── Entries shown ──
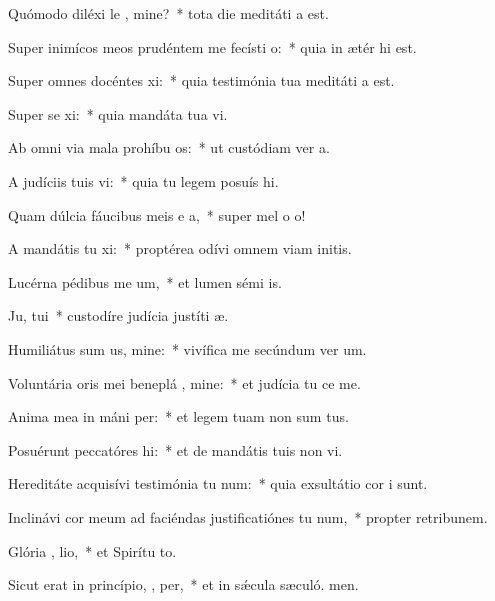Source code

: \item Quómodo diléxi le , mine?~* tota die meditáti a est.
\item Super inimícos meos prudéntem me fecísti  o:~* quia in ætér hi est.
\item Super omnes docéntes  xi:~* quia testimónia tua meditáti a est.
\item Super se xi:~* quia mandáta tua vi.
\item Ab omni via mala prohíbu  os:~* ut custódiam ver a.
\item A judíciis tuis  vi:~* quia tu legem posuís hi.
\item Quam dúlcia fáucibus meis e a,~* super mel o o!
\item A mandátis tu xi:~* proptérea odívi omnem viam initis.
\item Lucérna pédibus me  um,~* et lumen sémi is.
\item Ju,  tui~* custodíre judícia justíti æ.
\item Humiliátus sum us, mine:~* vivífica me secúndum ver um.
\item Voluntária oris mei beneplá , mine:~* et judícia tu ce me.
\item Anima mea in máni  per:~* et legem tuam non sum tus.
\item Posuérunt peccatóres  hi:~* et de mandátis tuis non vi.
\item Hereditáte acquisívi testimónia tu  num:~* quia exsultátio cor i sunt.
\item Inclinávi cor meum ad faciéndas justificatiónes tu  num,~* propter retribunem.
\item Glória ,  lio,~* et Spirítu to.
\item Sicut erat in princípio,  ,  per,~* et in sǽcula sæculó. men.
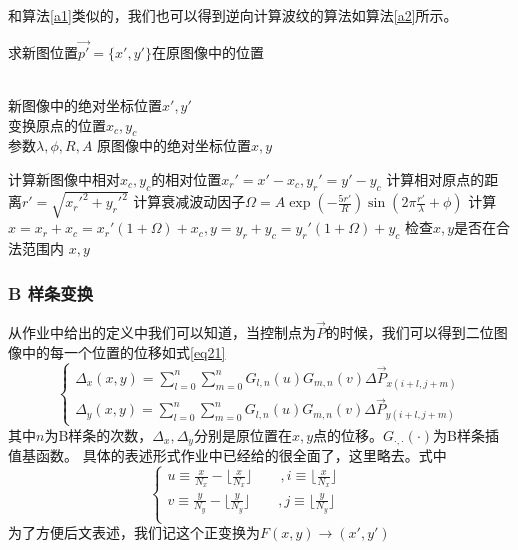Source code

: \documentclass[UTF8,a4paper]{paper}
\begin{document}
和算法\ref{a1}类似的，我们也可以得到逆向计算波纹的算法如算法\ref{a2}所示。
\begin{algorithm}[h]\caption{求新图位置$\vec{p'} = \{x',y'\}$在原图像中的位置}\label{a2}\begin{algorithmic}
    \Require \\ 新图像中的绝对坐标位置$x',y'$\\ 变换原点的位置$x_c,y_c$\\ 参数$\lambda,\phi,R,A$
    \Ensure 原图像中的绝对坐标位置$x,y$\end{algorithmic}\begin{algorithmic}[1]
    \State 计算新图像中相对$x_c,y_c$的相对位置$x_r' = x' - x_c, y_r' = y' - y_c$
    \State 计算相对原点的距离$r' = \sqrt{x_r'^2 + y_r'^2}$
    \State 计算衰减波动因子$\Omega = A\exp(-\frac{5r'}{R})\sin(2\pi\frac{r'}{\lambda}+\phi)$
    \State 计算$x = x_r + x_c = x_r'(1+\Omega) + x_c,y = y_r + y_c = y_r'(1+\Omega) + y_c$
    \State 检查$x,y$是否在合法范围内
    \State \Return $x,y$
    \EndFunction
\end{algorithmic}\end{algorithm}

\subsubsection{B 样条变换}
从作业中给出的定义中我们可以知道，当控制点为$\vec{P}$的时候，我们可以得到二位图像中的每一个位置的位移如式\ref{eq21}
\begin{equation}\begin{cases}
    \displaystyle{ \Delta_x(x,y) = \sum_{l=0}^n\sum_{m=0}^n G_{l,n}(u)G_{m,n}(v)\Delta\vec{P}_{x(i+l,j+m)}} \\ 
    \displaystyle{ \Delta_y(x,y) = \sum_{l=0}^n\sum_{m=0}^n G_{l,n}(u)G_{m,n}(v)\Delta\vec{P}_{y(i+l,j+m)}}
\label{eq21}\end{cases}\end{equation}
其中$n$为B样条的次数，$\Delta_x,\Delta_y$分别是原位置在$x,y$点的位移。$G_{\cdot,\cdot}(\cdot)$为B样条插值基函数。
具体的表述形式作业中已经给的很全面了，这里略去。式中
\begin{equation}\begin{cases}
\displaystyle{u\equiv\frac{x}{N_x} - \biggl\lfloor\frac{x}{N_x}\biggr\rfloor\qquad,
i\equiv\biggl\lfloor\frac{x}{N_x}\biggr\rfloor\qquad} \\ 
\displaystyle{v\equiv\frac{y}{N_y} - \biggl\lfloor\frac{y}{N_y}\biggr\rfloor\qquad,
j\equiv\biggl\lfloor\frac{y}{N_y}\biggr\rfloor\qquad} \\
\end{cases}\end{equation}
为了方便后文表述，我们记这个正变换为$F(x,y) \rightarrow (x',y')$
\end{document}
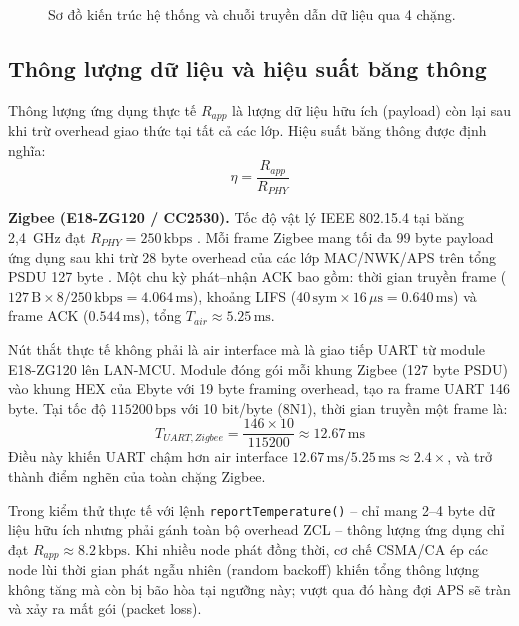 \begin{figure}[htbp]
{
            }
            \caption{Sơ đồ kiến trúc hệ thống và chuỗi truyền dẫn dữ liệu qua 4 chặng.}
            \label{fig:system_architecture}
        \end{figure}

        \subsection{Thông lượng dữ liệu và hiệu suất băng thông}
 
        Thông lượng ứng dụng thực tế $R_{app}$ là lượng dữ liệu hữu ích (payload) còn lại sau khi trừ overhead giao thức tại tất cả các lớp. Hiệu suất băng thông được định nghĩa:
        \begin{equation}
        \eta = \dfrac{R_{app}}{R_{PHY}}
        \end{equation}
        
        \textbf{Zigbee (E18-ZG120 / CC2530).} Tốc độ vật lý IEEE 802.15.4 tại băng 2,4~GHz đạt $R_{PHY} = 250\,\text{kbps}$ \cite{ieee802154_2020}. Mỗi frame Zigbee mang tối đa 99 byte payload ứng dụng sau khi trừ 28 byte overhead của các lớp MAC/NWK/APS trên tổng PSDU 127 byte \cite{zigbee_spec_r21}. Một chu kỳ phát--nhận ACK bao gồm: thời gian truyền frame ($127\,\text{B} \times 8 / 250\,\text{kbps} = 4{.}064\,\text{ms}$), khoảng LIFS ($40\,\text{sym} \times 16\,\mu\text{s} = 0{.}640\,\text{ms}$) và frame ACK ($0{.}544\,\text{ms}$), tổng $T_{air} \approx 5{.}25\,\text{ms}$.
        
        Nút thắt thực tế không phải là air interface mà là giao tiếp UART từ module E18-ZG120 lên LAN-MCU. Module đóng gói mỗi khung Zigbee (127 byte PSDU) vào khung HEX của Ebyte với 19 byte framing overhead, tạo ra frame UART 146 byte. Tại tốc độ $115200\,\text{bps}$ với 10 bit/byte (8N1), thời gian truyền một frame là:
        \[ T_{UART,Zigbee} = \dfrac{146 \times 10}{115200} \approx 12{.}67\,\text{ms} \]
        Điều này khiến UART chậm hơn air interface $12{.}67\,\text{ms} / 5{.}25\,\text{ms} \approx 2{.}4\times$, và trở thành điểm nghẽn của toàn chặng Zigbee.
        
        Trong kiểm thử thực tế với lệnh \texttt{reportTemperature()} -- chỉ mang 2--4 byte dữ liệu hữu ích nhưng phải gánh toàn bộ overhead ZCL -- thông lượng ứng dụng chỉ đạt $R_{app} \approx 8{.}2\,\text{kbps}$. Khi nhiều node phát đồng thời, cơ chế CSMA/CA ép các node lùi thời gian phát ngẫu nhiên (random backoff) khiến tổng thông lượng không tăng mà còn bị bão hòa tại ngưỡng này; vượt qua đó hàng đợi APS sẽ tràn và xảy ra mất gói (packet loss).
───
**The problem**
A word-for-word copy of the entries above is what is needed, without any images.

**Finished task**
Source code

: \item Quómodo diléxi le , mine?~* tota die meditáti a est.
\item Super inimícos meos prudéntem me fecísti  o:~* quia in ætér hi est.
\item Super omnes docéntes  xi:~* quia testimónia tua meditáti a est.
\item Super se xi:~* quia mandáta tua vi.
\item Ab omni via mala prohíbu  os:~* ut custódiam ver a.
\item A judíciis tuis  vi:~* quia tu legem posuís hi.
\item Quam dúlcia fáucibus meis e a,~* super mel o o!
\item A mandátis tu xi:~* proptérea odívi omnem viam initis.
\item Lucérna pédibus me  um,~* et lumen sémi is.
\item Ju,  tui~* custodíre judícia justíti æ.
\item Humiliátus sum us, mine:~* vivífica me secúndum ver um.
\item Voluntária oris mei beneplá , mine:~* et judícia tu ce me.
\item Anima mea in máni  per:~* et legem tuam non sum tus.
\item Posuérunt peccatóres  hi:~* et de mandátis tuis non vi.
\item Hereditáte acquisívi testimónia tu  num:~* quia exsultátio cor i sunt.
\item Inclinávi cor meum ad faciéndas justificatiónes tu  num,~* propter retribunem.
\item Glória ,  lio,~* et Spirítu to.
\item Sicut erat in princípio,  ,  per,~* et in sǽcula sæculó. men.
Source code

: \documentclass[UTF8,a4paper]{paper}
\begin{document}
和算法\ref{a1}类似的，我们也可以得到逆向计算波纹的算法如算法\ref{a2}所示。
\begin{algorithm}[h]\caption{求新图位置$\vec{p'} = \{x',y'\}$在原图像中的位置}\label{a2}\begin{algorithmic}
    \Require \\ 新图像中的绝对坐标位置$x',y'$\\ 变换原点的位置$x_c,y_c$\\ 参数$\lambda,\phi,R,A$
    \Ensure 原图像中的绝对坐标位置$x,y$\end{algorithmic}\begin{algorithmic}[1]
    \State 计算新图像中相对$x_c,y_c$的相对位置$x_r' = x' - x_c, y_r' = y' - y_c$
    \State 计算相对原点的距离$r' = \sqrt{x_r'^2 + y_r'^2}$
    \State 计算衰减波动因子$\Omega = A\exp(-\frac{5r'}{R})\sin(2\pi\frac{r'}{\lambda}+\phi)$
    \State 计算$x = x_r + x_c = x_r'(1+\Omega) + x_c,y = y_r + y_c = y_r'(1+\Omega) + y_c$
    \State 检查$x,y$是否在合法范围内
    \State \Return $x,y$
    \EndFunction
\end{algorithmic}\end{algorithm}

\subsubsection{B 样条变换}
从作业中给出的定义中我们可以知道，当控制点为$\vec{P}$的时候，我们可以得到二位图像中的每一个位置的位移如式\ref{eq21}
\begin{equation}\begin{cases}
    \displaystyle{ \Delta_x(x,y) = \sum_{l=0}^n\sum_{m=0}^n G_{l,n}(u)G_{m,n}(v)\Delta\vec{P}_{x(i+l,j+m)}} \\ 
    \displaystyle{ \Delta_y(x,y) = \sum_{l=0}^n\sum_{m=0}^n G_{l,n}(u)G_{m,n}(v)\Delta\vec{P}_{y(i+l,j+m)}}
\label{eq21}\end{cases}\end{equation}
其中$n$为B样条的次数，$\Delta_x,\Delta_y$分别是原位置在$x,y$点的位移。$G_{\cdot,\cdot}(\cdot)$为B样条插值基函数。
具体的表述形式作业中已经给的很全面了，这里略去。式中
\begin{equation}\begin{cases}
\displaystyle{u\equiv\frac{x}{N_x} - \biggl\lfloor\frac{x}{N_x}\biggr\rfloor\qquad,
i\equiv\biggl\lfloor\frac{x}{N_x}\biggr\rfloor\qquad} \\ 
\displaystyle{v\equiv\frac{y}{N_y} - \biggl\lfloor\frac{y}{N_y}\biggr\rfloor\qquad,
j\equiv\biggl\lfloor\frac{y}{N_y}\biggr\rfloor\qquad} \\
\end{cases}\end{equation}
为了方便后文表述，我们记这个正变换为$F(x,y) \rightarrow (x',y')$
\end{document}
 \begin{figure}[htbp]
{
            }
            \caption{Sơ đồ kiến trúc hệ thống và chuỗi truyền dẫn dữ liệu qua 4 chặng.}
            \label{fig:system_architecture}
        \end{figure}

        \subsection{Thông lượng dữ liệu và hiệu suất băng thông}
 
        Thông lượng ứng dụng thực tế $R_{app}$ là lượng dữ liệu hữu ích (payload) còn lại sau khi trừ overhead giao thức tại tất cả các lớp. Hiệu suất băng thông được định nghĩa:
        \begin{equation}
        \eta = \dfrac{R_{app}}{R_{PHY}}
        \end{equation}
        
        \textbf{Zigbee (E18-ZG120 / CC2530).} Tốc độ vật lý IEEE 802.15.4 tại băng 2,4~GHz đạt $R_{PHY} = 250\,\text{kbps}$ \cite{ieee802154_2020}. Mỗi frame Zigbee mang tối đa 99 byte payload ứng dụng sau khi trừ 28 byte overhead của các lớp MAC/NWK/APS trên tổng PSDU 127 byte \cite{zigbee_spec_r21}. Một chu kỳ phát--nhận ACK bao gồm: thời gian truyền frame ($127\,\text{B} \times 8 / 250\,\text{kbps} = 4{.}064\,\text{ms}$), khoảng LIFS ($40\,\text{sym} \times 16\,\mu\text{s} = 0{.}640\,\text{ms}$) và frame ACK ($0{.}544\,\text{ms}$), tổng $T_{air} \approx 5{.}25\,\text{ms}$.
        
        Nút thắt thực tế không phải là air interface mà là giao tiếp UART từ module E18-ZG120 lên LAN-MCU. Module đóng gói mỗi khung Zigbee (127 byte PSDU) vào khung HEX của Ebyte với 19 byte framing overhead, tạo ra frame UART 146 byte. Tại tốc độ $115200\,\text{bps}$ với 10 bit/byte (8N1), thời gian truyền một frame là:
        \[ T_{UART,Zigbee} = \dfrac{146 \times 10}{115200} \approx 12{.}67\,\text{ms} \]
        Điều này khiến UART chậm hơn air interface $12{.}67\,\text{ms} / 5{.}25\,\text{ms} \approx 2{.}4\times$, và trở thành điểm nghẽn của toàn chặng Zigbee.
        
        Trong kiểm thử thực tế với lệnh \texttt{reportTemperature()} -- chỉ mang 2--4 byte dữ liệu hữu ích nhưng phải gánh toàn bộ overhead ZCL -- thông lượng ứng dụng chỉ đạt $R_{app} \approx 8{.}2\,\text{kbps}$. Khi nhiều node phát đồng thời, cơ chế CSMA/CA ép các node lùi thời gian phát ngẫu nhiên (random backoff) khiến tổng thông lượng không tăng mà còn bị bão hòa tại ngưỡng này; vượt qua đó hàng đợi APS sẽ tràn và xảy ra mất gói (packet loss).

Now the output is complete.